Red Bull Pace, Balance Issues Surface in Spa Practice
NXTbets Pro | Published On: July 18, 2026
Verstappen pace
Red Bull driver Max Verstappen said the team had a good day Friday at the Belgian Grand Prix after he topped first practice at Spa-Francorchamps and went third-fastest in second practice. It was the first time Verstappen has led a practice session in 2026, a useful marker for a team that has spent recent weekends chasing a cleaner balance and more consistent pace. He finished nearly half a second behind Kimi Antonelli in the second session and said that run exposed the real gap between Red Bull and Mercedes. Verstappen also said the car sat in a better operating window than it did on some earlier weekends, which gave him more confidence across the lap. Even so, he pointed to two clear problem areas. Red Bull gave up time on Spa’s long straights and in energy management, and those weaknesses showed up once the field moved from the opening practice runs into the more representative second session. Verstappen’s comments painted a clear picture of a car that can flash speed over one lap but still needs more work to hold that level when the track and the tire cycle demand more from the package.
Gearbox issue
Verstappen’s day also included a mechanical headache that interrupted his rhythm in second practice. He complained over team radio about an unacceptable gearbox and downshift problem, and the issue carried enough weight to draw a sharp response from the driver after he ran wide into a gravel trap and called the gear-shift problem unbelievable.
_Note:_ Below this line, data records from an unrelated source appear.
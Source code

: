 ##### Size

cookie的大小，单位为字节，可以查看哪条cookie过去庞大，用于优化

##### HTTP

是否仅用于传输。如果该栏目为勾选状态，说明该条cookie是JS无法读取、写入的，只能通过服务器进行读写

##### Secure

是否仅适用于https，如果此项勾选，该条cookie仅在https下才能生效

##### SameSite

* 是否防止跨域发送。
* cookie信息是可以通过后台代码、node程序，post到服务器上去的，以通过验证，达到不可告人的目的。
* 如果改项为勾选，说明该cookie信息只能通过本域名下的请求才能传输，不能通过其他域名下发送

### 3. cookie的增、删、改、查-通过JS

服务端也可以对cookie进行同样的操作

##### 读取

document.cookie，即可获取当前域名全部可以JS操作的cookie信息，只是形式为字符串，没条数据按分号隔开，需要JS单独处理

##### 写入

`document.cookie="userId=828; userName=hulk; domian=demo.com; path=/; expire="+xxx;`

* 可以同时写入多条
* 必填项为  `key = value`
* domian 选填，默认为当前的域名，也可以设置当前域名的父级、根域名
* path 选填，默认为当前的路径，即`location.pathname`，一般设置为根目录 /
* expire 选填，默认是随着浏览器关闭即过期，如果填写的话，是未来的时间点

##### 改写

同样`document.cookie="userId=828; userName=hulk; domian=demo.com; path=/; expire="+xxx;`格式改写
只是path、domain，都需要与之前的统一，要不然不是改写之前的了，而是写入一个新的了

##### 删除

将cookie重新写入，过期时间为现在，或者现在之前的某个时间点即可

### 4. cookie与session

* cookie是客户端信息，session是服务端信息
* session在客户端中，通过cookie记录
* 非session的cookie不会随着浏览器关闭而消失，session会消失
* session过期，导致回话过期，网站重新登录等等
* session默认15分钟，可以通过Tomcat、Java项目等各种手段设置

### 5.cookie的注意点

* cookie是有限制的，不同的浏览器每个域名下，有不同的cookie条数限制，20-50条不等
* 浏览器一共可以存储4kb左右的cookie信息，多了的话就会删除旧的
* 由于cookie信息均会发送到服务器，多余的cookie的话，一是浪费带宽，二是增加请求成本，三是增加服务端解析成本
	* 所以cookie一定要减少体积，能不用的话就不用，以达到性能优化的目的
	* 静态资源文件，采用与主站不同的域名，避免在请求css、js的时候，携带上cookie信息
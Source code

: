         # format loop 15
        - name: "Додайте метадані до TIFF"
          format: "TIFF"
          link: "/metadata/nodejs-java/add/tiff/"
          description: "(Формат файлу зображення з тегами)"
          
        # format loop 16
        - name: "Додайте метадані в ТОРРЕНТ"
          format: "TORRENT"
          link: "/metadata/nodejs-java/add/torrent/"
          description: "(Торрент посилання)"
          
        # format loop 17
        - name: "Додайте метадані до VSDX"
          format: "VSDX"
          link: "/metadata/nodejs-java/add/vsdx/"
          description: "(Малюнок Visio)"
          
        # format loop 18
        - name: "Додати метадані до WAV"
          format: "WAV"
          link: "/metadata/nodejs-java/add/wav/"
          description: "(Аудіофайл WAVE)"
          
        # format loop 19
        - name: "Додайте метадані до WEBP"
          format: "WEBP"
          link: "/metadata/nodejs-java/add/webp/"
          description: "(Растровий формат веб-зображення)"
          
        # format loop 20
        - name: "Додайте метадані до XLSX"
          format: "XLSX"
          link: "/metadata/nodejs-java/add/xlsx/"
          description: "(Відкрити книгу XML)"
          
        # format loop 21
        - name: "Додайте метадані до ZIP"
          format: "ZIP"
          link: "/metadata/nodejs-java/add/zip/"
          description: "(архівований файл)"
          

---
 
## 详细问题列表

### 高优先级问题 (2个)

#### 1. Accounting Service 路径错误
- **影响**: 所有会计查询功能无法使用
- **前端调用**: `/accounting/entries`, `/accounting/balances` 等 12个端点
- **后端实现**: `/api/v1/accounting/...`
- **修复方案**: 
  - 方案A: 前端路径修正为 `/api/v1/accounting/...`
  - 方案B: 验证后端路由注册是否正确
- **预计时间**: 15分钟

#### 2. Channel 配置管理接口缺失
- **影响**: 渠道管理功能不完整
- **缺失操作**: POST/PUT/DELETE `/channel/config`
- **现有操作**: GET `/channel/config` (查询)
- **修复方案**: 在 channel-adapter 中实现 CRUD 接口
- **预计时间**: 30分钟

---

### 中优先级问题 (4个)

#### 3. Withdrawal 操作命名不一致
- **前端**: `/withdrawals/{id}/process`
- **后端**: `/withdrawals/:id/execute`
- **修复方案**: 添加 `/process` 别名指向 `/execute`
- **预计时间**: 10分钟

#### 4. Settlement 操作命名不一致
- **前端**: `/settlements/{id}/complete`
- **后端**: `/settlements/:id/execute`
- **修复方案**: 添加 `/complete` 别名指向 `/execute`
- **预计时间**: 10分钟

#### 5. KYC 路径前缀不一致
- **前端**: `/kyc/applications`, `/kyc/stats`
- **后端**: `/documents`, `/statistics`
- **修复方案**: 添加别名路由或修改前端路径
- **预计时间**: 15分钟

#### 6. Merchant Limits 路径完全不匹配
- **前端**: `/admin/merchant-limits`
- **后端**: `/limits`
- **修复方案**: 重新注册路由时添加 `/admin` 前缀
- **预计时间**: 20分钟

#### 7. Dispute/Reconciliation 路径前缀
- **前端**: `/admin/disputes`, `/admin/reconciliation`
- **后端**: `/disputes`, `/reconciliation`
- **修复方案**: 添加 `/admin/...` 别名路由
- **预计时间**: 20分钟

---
Red Bull later made a software change that improved the downshift issue, but the problem still shaped the team’s Friday running and kept Verstappen from settling into a smooth long stint. That kind of disruption matters at Spa, where a driver needs confidence through fast direction changes, braking zones and the launch out of corners onto the next straight. Verstappen said he was still trying to find more pace before qualifying, a sign that the team sees room to sharpen the package even after the strong opening session. The day gave Red Bull some encouragement because the car showed enough speed to lead first practice, but the follow-up run also showed how quickly small issues can limit the overall picture. Verstappen’s pace, the gearbox problem and the drop-off in second practice all pointed in the same direction. Red Bull has speed in the car, but it still needs a cleaner run to turn that speed into a stronger weekend.
Red Bull rear wing
Red Bull arrived at Spa with an older, more conventional rear wing after crashes in Austria and Great Britain forced the team to drop its rotating concept. That change shifted the focus from experimentation to protection, and Pierre Wache said Red Bull was prioritizing safety while it works to fix the rear-wing issue. The adjustment also showed up in the broader balance of the car, which Wache said was still far from perfect. That assessment matched Verstappen’s comments from the cockpit, where he described a package that could deliver promising speed in one part of the program and then show clear limits in another. The rear-wing decision gave the team a safer baseline, but it did not solve the larger setup questions that remain. Wache also said Red Bull still had long-run degradation to address, a problem that can be just as costly as a balance complaint when the laps pile up and the tires begin to fade. For Red Bull, Friday at Spa offered a mixed but useful read. The team found enough pace for Verstappen to head the opening session, and the driver called it a good day. It also found enough trouble to know the work is far from finished. The car’s operating window improved, yet the balance stayed off and the long-run picture still needs attention before the weekend moves toward qualifying and the race.